I like a little wasp spray on my eggs in the morning. I will do WHATEVER I HAVE TO to kill/stop an intruder of MY HOME! If wasp spray is there, I will use it. Yes I know this is a public forum. Come get ya some!


----------



## ZenDaddy (May 22, 2004)

C'mon, whose fooling who? Wasp spray? It barely kills wasps! Most of the folks here complain that a 9MM is to small of a weapon to stop an intruder, and yet were going to entertain the idea of how lethal wasp spray is! :spineyes:


----------



## 2slick (Dec 5, 2008)

Wasp spray can be lethal to small pets also. One of my son's friends was working for a cable company up in haparks' neck of the woods. He entered a yard and a small dog attempted to bite him. Only thing he had was wasp spray. Bamm, the dog killed over.


----------



## rubberducky (Mar 19, 2010)

plgorman said:


> Does your .02 include any experience with Texas laws regarding incidents like this? B/C I'm pretty sure you open yourself up to possible legal troubles if you do anything besides kill the intruder/attacker deader than a doorknob and they fall lifeless WHILE STILL ON YOUR PROPERTY/IN YOUR HOUSE. Its not uncommon to hear about scumbags who broke into a house or attacked someone in their home leaving with a stubbed toe and them coming back to sue the homeowner.


You quote me saying I do not know Texas law but state and federal laws give me the right to protect myself. Once you have committed a crime you have no rights. If someone is trying to do harm to my daughter, wife or me you better believe I will use any and all means to stop him. I do not worry about law suits in this matter because after a judge sees that I used wasp spry to protect myself and my family he will throw it out.
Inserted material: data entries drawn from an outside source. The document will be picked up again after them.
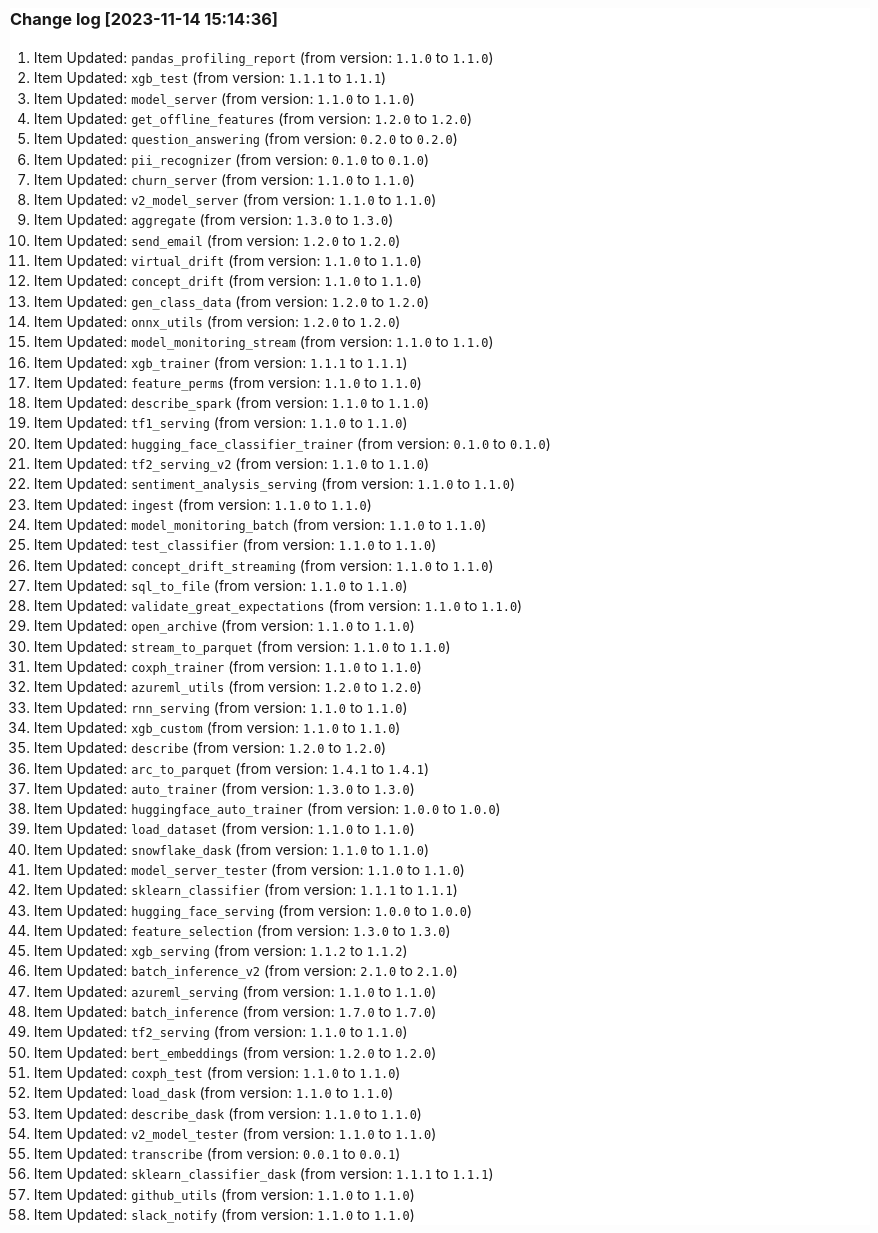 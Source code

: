 ### Change log [2023-11-14 15:14:36]
1. Item Updated: `pandas_profiling_report` (from version: `1.1.0` to `1.1.0`)
2. Item Updated: `xgb_test` (from version: `1.1.1` to `1.1.1`)
3. Item Updated: `model_server` (from version: `1.1.0` to `1.1.0`)
4. Item Updated: `get_offline_features` (from version: `1.2.0` to `1.2.0`)
5. Item Updated: `question_answering` (from version: `0.2.0` to `0.2.0`)
6. Item Updated: `pii_recognizer` (from version: `0.1.0` to `0.1.0`)
7. Item Updated: `churn_server` (from version: `1.1.0` to `1.1.0`)
8. Item Updated: `v2_model_server` (from version: `1.1.0` to `1.1.0`)
9. Item Updated: `aggregate` (from version: `1.3.0` to `1.3.0`)
10. Item Updated: `send_email` (from version: `1.2.0` to `1.2.0`)
11. Item Updated: `virtual_drift` (from version: `1.1.0` to `1.1.0`)
12. Item Updated: `concept_drift` (from version: `1.1.0` to `1.1.0`)
13. Item Updated: `gen_class_data` (from version: `1.2.0` to `1.2.0`)
14. Item Updated: `onnx_utils` (from version: `1.2.0` to `1.2.0`)
15. Item Updated: `model_monitoring_stream` (from version: `1.1.0` to `1.1.0`)
16. Item Updated: `xgb_trainer` (from version: `1.1.1` to `1.1.1`)
17. Item Updated: `feature_perms` (from version: `1.1.0` to `1.1.0`)
18. Item Updated: `describe_spark` (from version: `1.1.0` to `1.1.0`)
19. Item Updated: `tf1_serving` (from version: `1.1.0` to `1.1.0`)
20. Item Updated: `hugging_face_classifier_trainer` (from version: `0.1.0` to `0.1.0`)
21. Item Updated: `tf2_serving_v2` (from version: `1.1.0` to `1.1.0`)
22. Item Updated: `sentiment_analysis_serving` (from version: `1.1.0` to `1.1.0`)
23. Item Updated: `ingest` (from version: `1.1.0` to `1.1.0`)
24. Item Updated: `model_monitoring_batch` (from version: `1.1.0` to `1.1.0`)
25. Item Updated: `test_classifier` (from version: `1.1.0` to `1.1.0`)
26. Item Updated: `concept_drift_streaming` (from version: `1.1.0` to `1.1.0`)
27. Item Updated: `sql_to_file` (from version: `1.1.0` to `1.1.0`)
28. Item Updated: `validate_great_expectations` (from version: `1.1.0` to `1.1.0`)
29. Item Updated: `open_archive` (from version: `1.1.0` to `1.1.0`)
30. Item Updated: `stream_to_parquet` (from version: `1.1.0` to `1.1.0`)
31. Item Updated: `coxph_trainer` (from version: `1.1.0` to `1.1.0`)
32. Item Updated: `azureml_utils` (from version: `1.2.0` to `1.2.0`)
33. Item Updated: `rnn_serving` (from version: `1.1.0` to `1.1.0`)
34. Item Updated: `xgb_custom` (from version: `1.1.0` to `1.1.0`)
35. Item Updated: `describe` (from version: `1.2.0` to `1.2.0`)
36. Item Updated: `arc_to_parquet` (from version: `1.4.1` to `1.4.1`)
37. Item Updated: `auto_trainer` (from version: `1.3.0` to `1.3.0`)
38. Item Updated: `huggingface_auto_trainer` (from version: `1.0.0` to `1.0.0`)
39. Item Updated: `load_dataset` (from version: `1.1.0` to `1.1.0`)
40. Item Updated: `snowflake_dask` (from version: `1.1.0` to `1.1.0`)
41. Item Updated: `model_server_tester` (from version: `1.1.0` to `1.1.0`)
42. Item Updated: `sklearn_classifier` (from version: `1.1.1` to `1.1.1`)
43. Item Updated: `hugging_face_serving` (from version: `1.0.0` to `1.0.0`)
44. Item Updated: `feature_selection` (from version: `1.3.0` to `1.3.0`)
45. Item Updated: `xgb_serving` (from version: `1.1.2` to `1.1.2`)
46. Item Updated: `batch_inference_v2` (from version: `2.1.0` to `2.1.0`)
47. Item Updated: `azureml_serving` (from version: `1.1.0` to `1.1.0`)
48. Item Updated: `batch_inference` (from version: `1.7.0` to `1.7.0`)
49. Item Updated: `tf2_serving` (from version: `1.1.0` to `1.1.0`)
50. Item Updated: `bert_embeddings` (from version: `1.2.0` to `1.2.0`)
51. Item Updated: `coxph_test` (from version: `1.1.0` to `1.1.0`)
52. Item Updated: `load_dask` (from version: `1.1.0` to `1.1.0`)
53. Item Updated: `describe_dask` (from version: `1.1.0` to `1.1.0`)
54. Item Updated: `v2_model_tester` (from version: `1.1.0` to `1.1.0`)
55. Item Updated: `transcribe` (from version: `0.0.1` to `0.0.1`)
56. Item Updated: `sklearn_classifier_dask` (from version: `1.1.1` to `1.1.1`)
57. Item Updated: `github_utils` (from version: `1.1.0` to `1.1.0`)
58. Item Updated: `slack_notify` (from version: `1.1.0` to `1.1.0`)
So fore the people reading this that are not sure if you should use it or not use it its better to be poor then dead.
James


----------



## gigem87 (May 19, 2006)

rubberducky said:


> Once you have committed a crime you have no rights.


Pretty sure this statement is incorrect...


----------



## whistlingdixie (Jul 28, 2008)

I am surprised that no one has mentioned the fact that no judge nor jury would find someone guilty in a lawsuit for defending defending themsleves in a non lethal matter. Also lawsuits go both ways in a break-in. A victim could sue the perp for emtional distress caused by breaking and entering. Both can be looked at from a legal stance but we are also all in Texas and not in california. I am glad to hear that Wasp spray could work just in case I do not have a gun or pepper spray in my pocket while cooking on the stove or changing the blades on my lawnmower.


----------



## mastercylinder60 (Dec 18, 2005)

rubberducky said:


> Once you have committed a crime you have no rights.





gigem87 said:


> Pretty sure this statement is incorrect...
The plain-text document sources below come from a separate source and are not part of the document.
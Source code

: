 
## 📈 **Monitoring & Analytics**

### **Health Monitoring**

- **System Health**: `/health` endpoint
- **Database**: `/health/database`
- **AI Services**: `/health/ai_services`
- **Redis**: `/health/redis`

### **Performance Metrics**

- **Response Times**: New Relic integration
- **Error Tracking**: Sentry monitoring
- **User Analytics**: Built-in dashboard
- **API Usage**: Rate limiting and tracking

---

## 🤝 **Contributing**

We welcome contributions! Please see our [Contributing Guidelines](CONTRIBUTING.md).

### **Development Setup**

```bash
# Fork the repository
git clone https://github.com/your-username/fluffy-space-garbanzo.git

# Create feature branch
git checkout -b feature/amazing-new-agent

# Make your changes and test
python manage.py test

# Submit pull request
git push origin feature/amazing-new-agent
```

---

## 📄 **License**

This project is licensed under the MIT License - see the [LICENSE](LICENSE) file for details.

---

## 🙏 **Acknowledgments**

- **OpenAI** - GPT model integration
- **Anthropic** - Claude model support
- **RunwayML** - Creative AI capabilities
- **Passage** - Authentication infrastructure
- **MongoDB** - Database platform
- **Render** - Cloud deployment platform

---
his statement is _very_ incorrect. let's hope he doesn't learn it the hard way.


----------



## rubberducky (Mar 19, 2010)

mastercylinder said:


> his statement is _very_ incorrect. let's hope he doesn't learn it the hard way.


It is incorrect in a court of law. But I'm not talking about a court of law I'm talking between me and him. If you don't like my attitude then don't commit a crime to me or mine easy as that and if you don't want a face full of wasp spry don't do anything that would get you sprayed.
James


----------



## BigPig069 (May 20, 2006)

Very well and simply put rubberducky!


----------



## nhampton (Aug 8, 2007)

If you spray someone in the face with wasp spray, you very well may get sued. If you spray someone in the face with pepper spray, you may very well get sued. If you shoot someone in the face, you may very well get sued. Your defense will rest largely on your being able to demonstrate that your safety was at risk sufficiently enough to warrant your actions. Even if you can convince a judge and/or jury of the correctness of your decision, you will still be responsible for your legal fees and increases in premiums of any insurance you might carry to indemnify you against civil action. This points up one of the failings of our legal system. Even though you have taken action to protect your safety and/or life, you could suffer great financial penalty for these actions just because some slime ball attorney wants to see if he can intimidate you into a settlement. Until we can make these attorneys responsible for their abuses, we will have a flawed legal system and not a justice system.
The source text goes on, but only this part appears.